▸ DIRECTIONS FOR THIS TASK:
The entries below are to be reproduced exactly, with their pictures omitted.

▸ DATA FOR THIS TASK:

▼▼▼

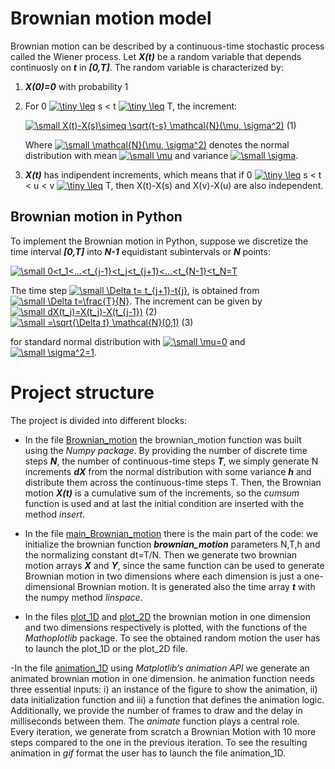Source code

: # Brownian motion model

Brownian motion can be described by a continuous-time stochastic process called the Wiener process.
Let ***X(t)*** be a random variable that depends continuosly on ***t*** in ***[0,T]***. The random variable is characterized by: 
1. ***X(0)=0*** with probability 1
2. For 0 <a href="https://www.codecogs.com/eqnedit.php?latex=\tiny&space;\leq" target="_blank"><img src="https://latex.codecogs.com/gif.latex?\tiny&space;\leq" title="\tiny \leq" /></a> s < t <a href="https://www.codecogs.com/eqnedit.php?latex=\tiny&space;\leq" target="_blank"><img src="https://latex.codecogs.com/gif.latex?\tiny&space;\leq" title="\tiny \leq" /></a> T, the increment:

   <a href="https://www.codecogs.com/eqnedit.php?latex=\small&space;X(t)-X(s)\simeq&space;\sqrt{t-s}&space;\mathcal{N}(\mu,&space;\sigma^2)" target="_blank"><img src="https://latex.codecogs.com/gif.latex?\small&space;X(t)-X(s)\simeq&space;\sqrt{t-s}&space;\mathcal{N}(\mu,&space;\sigma^2)" title="\small X(t)-X(s)\simeq \sqrt{t-s} \mathcal{N}(\mu, \sigma^2)" /></a> (1)

   Where <a href="https://www.codecogs.com/eqnedit.php?latex=\small&space;\mathcal{N}(\mu,&space;\sigma^2)" target="_blank"><img src="https://latex.codecogs.com/gif.latex?\small&space;\mathcal{N}(\mu,&space;\sigma^2)" title="\small \mathcal{N}(\mu, \sigma^2)" /></a> denotes the normal distribution with mean <a href="https://www.codecogs.com/eqnedit.php?latex=\small&space;\mu" target="_blank"><img src="https://latex.codecogs.com/gif.latex?\small&space;\mu" title="\small \mu" /></a> and variance <a href="https://www.codecogs.com/eqnedit.php?latex=\small&space;\sigma" target="_blank"><img src="https://latex.codecogs.com/gif.latex?\small&space;\sigma" title="\small \sigma" /></a>.

3. ***X(t)*** has indipendent increments, which means that if 0 <a href="https://www.codecogs.com/eqnedit.php?latex=\tiny&space;\leq" target="_blank"><img src="https://latex.codecogs.com/gif.latex?\tiny&space;\leq" title="\tiny \leq" /></a> s < t < u < v <a href="https://www.codecogs.com/eqnedit.php?latex=\tiny&space;\leq" target="_blank"><img src="https://latex.codecogs.com/gif.latex?\tiny&space;\leq" title="\tiny \leq" /></a> T, then X(t)-X(s) and X(v)-X(u) are also independent. 

## Brownian motion in Python

To implement the Brownian motion in Python, suppose we discretize the time interval ***[0,T]*** into ***N-1*** equidistant subintervals or ***N*** points:

   <a href="https://www.codecogs.com/eqnedit.php?latex=\small&space;0<t_1<...<t_{j-1}<t_j<t_{j&plus;1}<...<t_{N-1}<t_N=T" target="_blank"><img src="https://latex.codecogs.com/gif.latex?\small&space;0<t_1<...<t_{j-1}<t_j<t_{j&plus;1}<...<t_{N-1}<t_N=T" title="\small 0<t_1<...<t_{j-1}<t_j<t_{j+1}<...<t_{N-1}<t_N=T" /></a>

The time step <a href="https://www.codecogs.com/eqnedit.php?latex=\small&space;\Delta&space;t=&space;t_{j&plus;1}-t{j}" target="_blank"><img src="https://latex.codecogs.com/gif.latex?\small&space;\Delta&space;t=&space;t_{j&plus;1}-t{j}" title="\small \Delta t= t_{j+1}-t{j}" /></a>, is obtained from <a href="https://www.codecogs.com/eqnedit.php?latex=\small&space;\Delta&space;t=\frac{T}{N}" target="_blank"><img src="https://latex.codecogs.com/gif.latex?\small&space;\Delta&space;t=\frac{T}{N}" title="\small \Delta t=\frac{T}{N}" /></a>.
The increment can be given by 
   <a href="https://www.codecogs.com/eqnedit.php?latex=\small&space;dX(t_j)=X(t_j)-X(t_{j-1})" target="_blank"><img src="https://latex.codecogs.com/gif.latex?\small&space;dX(t_j)=X(t_j)-X(t_{j-1})" title="\small dX(t_j)=X(t_j)-X(t_{j-1})" /></a> (2)   
   <a href="https://www.codecogs.com/eqnedit.php?latex=\small&space;=\sqrt{\Delta&space;t}&space;\mathcal{N}(0,1)" target="_blank"><img src="https://latex.codecogs.com/gif.latex?\small&space;=\sqrt{\Delta&space;t}&space;\mathcal{N}(0,1)" title="\small =\sqrt{\Delta t} \mathcal{N}(0,1)" /></a> (3)

for standard normal distribution with <a href="https://www.codecogs.com/eqnedit.php?latex=\small&space;\mu=0" target="_blank"><img src="https://latex.codecogs.com/gif.latex?\small&space;\mu=0" title="\small \mu=0" /></a> and <a href="https://www.codecogs.com/eqnedit.php?latex=\small&space;\sigma^2=1" target="_blank"><img src="https://latex.codecogs.com/gif.latex?\small&space;\sigma^2=1" title="\small \sigma^2=1" /></a>.

# Project structure
The project is divided into different blocks: 

- In the file [Brownian_motion](https://github.com/silviavargas/Brownian_motion_simulation/blob/master/Brownian_motion.py) the brownian_motion function was built using the *Numpy package*. By providing the number of discrete time steps ***N***, the number of continuous-time steps ***T***, we simply generate N increments ***dX*** from the normal distribution with some variance ***h*** and distribute them across the continuous-time steps T. Then, the Brownian motion ***X(t)*** is a cumulative sum of the increments, so the *cumsum* function is used and at last the initial condition are inserted with the method *insert*.

- In the file [main_Brownian_motion](https://github.com/silviavargas/Brownian_motion_simulation/blob/master/main_Brownian_motion.py) there is the main part of the code: we initialize the brownian function ***brownian_motion*** parameters N,T,h and the normalizing constant dt=T/N. Then we generate two brownian motion arrays ***X*** and ***Y***, since the same function  can be used to generate Brownian motion in two dimensions where each dimension is just a one-dimensional Brownian motion. It is generated also the time array ***t*** with the numpy method *linspace*.

- In the files [plot_1D](https://github.com/silviavargas/Brownian_motion_simulation/blob/master/plot_1D.py) and [plot_2D](https://github.com/silviavargas/Brownian_motion_simulation/blob/master/plot_2D.py) the brownian motion in one dimension and two dimensions respectively is plotted, with the functions of the *Mathoplotlib* package. To see the obtained random motion the user has to launch the plot_1D or the plot_2D file.

-In the file [animation_1D](https://github.com/silviavargas/Brownian_motion_simulation/blob/master/animation_1D.py) using *Matplotlib’s animation API* we generate an animated brownian motion in one dimension. he animation function needs three essential inputs: i) an instance of the figure to show the animation, ii) data initialization function and iii) a function that defines the animation logic. Additionally, we provide the number of frames to draw and the delay in milliseconds between them. The *animate* function plays a central role. Every iteration, we generate from scratch a Brownian Motion with 10 more steps compared to the one in the previous iteration. To see the resulting animation in *gif* format the user has to launch the file animation_1D.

▲▲▲

▸ RESULT BELOW:
Source code

: # Brownian motion model

Brownian motion can be described by a continuous-time stochastic process called the Wiener process.
Let ***X(t)*** be a random variable that depends continuosly on ***t*** in ***[0,T]***. The random variable is characterized by: 
1. ***X(0)=0*** with probability 1
2. For 0 <a href="https://www.codecogs.com/eqnedit.php?latex=\tiny&space;\leq" target="_blank"><img src="https://latex.codecogs.com/gif.latex?\tiny&space;\leq" title="\tiny \leq" /></a> s < t <a href="https://www.codecogs.com/eqnedit.php?latex=\tiny&space;\leq" target="_blank"><img src="https://latex.codecogs.com/gif.latex?\tiny&space;\leq" title="\tiny \leq" /></a> T, the increment:

   <a href="https://www.codecogs.com/eqnedit.php?latex=\small&space;X(t)-X(s)\simeq&space;\sqrt{t-s}&space;\mathcal{N}(\mu,&space;\sigma^2)" target="_blank"><img src="https://latex.codecogs.com/gif.latex?\small&space;X(t)-X(s)\simeq&space;\sqrt{t-s}&space;\mathcal{N}(\mu,&space;\sigma^2)" title="\small X(t)-X(s)\simeq \sqrt{t-s} \mathcal{N}(\mu, \sigma^2)" /></a> (1)

   Where <a href="https://www.codecogs.com/eqnedit.php?latex=\small&space;\mathcal{N}(\mu,&space;\sigma^2)" target="_blank"><img src="https://latex.codecogs.com/gif.latex?\small&space;\mathcal{N}(\mu,&space;\sigma^2)" title="\small \mathcal{N}(\mu, \sigma^2)" /></a> denotes the normal distribution with mean <a href="https://www.codecogs.com/eqnedit.php?latex=\small&space;\mu" target="_blank"><img src="https://latex.codecogs.com/gif.latex?\small&space;\mu" title="\small \mu" /></a> and variance <a href="https://www.codecogs.com/eqnedit.php?latex=\small&space;\sigma" target="_blank"><img src="https://latex.codecogs.com/gif.latex?\small&space;\sigma" title="\small \sigma" /></a>.

3. ***X(t)*** has indipendent increments, which means that if 0 <a href="https://www.codecogs.com/eqnedit.php?latex=\tiny&space;\leq" target="_blank"><img src="https://latex.codecogs.com/gif.latex?\tiny&space;\leq" title="\tiny \leq" /></a> s < t < u < v <a href="https://www.codecogs.com/eqnedit.php?latex=\tiny&space;\leq" target="_blank"><img src="https://latex.codecogs.com/gif.latex?\tiny&space;\leq" title="\tiny \leq" /></a> T, then X(t)-X(s) and X(v)-X(u) are also independent. 

## Brownian motion in Python

To implement the Brownian motion in Python, suppose we discretize the time interval ***[0,T]*** into ***N-1*** equidistant subintervals or ***N*** points:

   <a href="https://www.codecogs.com/eqnedit.php?latex=\small&space;0<t_1<...<t_{j-1}<t_j<t_{j&plus;1}<...<t_{N-1}<t_N=T" target="_blank"><img src="https://latex.codecogs.com/gif.latex?\small&space;0<t_1<...<t_{j-1}<t_j<t_{j&plus;1}<...<t_{N-1}<t_N=T" title="\small 0<t_1<...<t_{j-1}<t_j<t_{j+1}<...<t_{N-1}<t_N=T" /></a>

The time step <a href="https://www.codecogs.com/eqnedit.php?latex=\small&space;\Delta&space;t=&space;t_{j&plus;1}-t{j}" target="_blank"><img src="https://latex.codecogs.com/gif.latex?\small&space;\Delta&space;t=&space;t_{j&plus;1}-t{j}" title="\small \Delta t= t_{j+1}-t{j}" /></a>, is obtained from <a href="https://www.codecogs.com/eqnedit.php?latex=\small&space;\Delta&space;t=\frac{T}{N}" target="_blank"><img src="https://latex.codecogs.com/gif.latex?\small&space;\Delta&space;t=\frac{T}{N}" title="\small \Delta t=\frac{T}{N}" /></a>.
The increment can be given by 
   <a href="https://www.codecogs.com/eqnedit.php?latex=\small&space;dX(t_j)=X(t_j)-X(t_{j-1})" target="_blank"><img src="https://latex.codecogs.com/gif.latex?\small&space;dX(t_j)=X(t_j)-X(t_{j-1})" title="\small dX(t_j)=X(t_j)-X(t_{j-1})" /></a> (2)   
   <a href="https://www.codecogs.com/eqnedit.php?latex=\small&space;=\sqrt{\Delta&space;t}&space;\mathcal{N}(0,1)" target="_blank"><img src="https://latex.codecogs.com/gif.latex?\small&space;=\sqrt{\Delta&space;t}&space;\mathcal{N}(0,1)" title="\small =\sqrt{\Delta t} \mathcal{N}(0,1)" /></a> (3)

for standard normal distribution with <a href="https://www.codecogs.com/eqnedit.php?latex=\small&space;\mu=0" target="_blank"><img src="https://latex.codecogs.com/gif.latex?\small&space;\mu=0" title="\small \mu=0" /></a> and <a href="https://www.codecogs.com/eqnedit.php?latex=\small&space;\sigma^2=1" target="_blank"><img src="https://latex.codecogs.com/gif.latex?\small&space;\sigma^2=1" title="\small \sigma^2=1" /></a>.

# Project structure
The project is divided into different blocks: 

- In the file [Brownian_motion](https://github.com/silviavargas/Brownian_motion_simulation/blob/master/Brownian_motion.py) the brownian_motion function was built using the *Numpy package*. By providing the number of discrete time steps ***N***, the number of continuous-time steps ***T***, we simply generate N increments ***dX*** from the normal distribution with some variance ***h*** and distribute them across the continuous-time steps T. Then, the Brownian motion ***X(t)*** is a cumulative sum of the increments, so the *cumsum* function is used and at last the initial condition are inserted with the method *insert*.

- In the file [main_Brownian_motion](https://github.com/silviavargas/Brownian_motion_simulation/blob/master/main_Brownian_motion.py) there is the main part of the code: we initialize the brownian function ***brownian_motion*** parameters N,T,h and the normalizing constant dt=T/N. Then we generate two brownian motion arrays ***X*** and ***Y***, since the same function  can be used to generate Brownian motion in two dimensions where each dimension is just a one-dimensional Brownian motion. It is generated also the time array ***t*** with the numpy method *linspace*.

- In the files [plot_1D](https://github.com/silviavargas/Brownian_motion_simulation/blob/master/plot_1D.py) and [plot_2D](https://github.com/silviavargas/Brownian_motion_simulation/blob/master/plot_2D.py) the brownian motion in one dimension and two dimensions respectively is plotted, with the functions of the *Mathoplotlib* package. To see the obtained random motion the user has to launch the plot_1D or the plot_2D file.

-In the file [animation_1D](https://github.com/silviavargas/Brownian_motion_simulation/blob/master/animation_1D.py) using *Matplotlib’s animation API* we generate an animated brownian motion in one dimension. he animation function needs three essential inputs: i) an instance of the figure to show the animation, ii) data initialization function and iii) a function that defines the animation logic. Additionally, we provide the number of frames to draw and the delay in milliseconds between them. The *animate* function plays a central role. Every iteration, we generate from scratch a Brownian Motion with 10 more steps compared to the one in the previous iteration. To see the resulting animation in *gif* format the user has to launch the file animation_1D.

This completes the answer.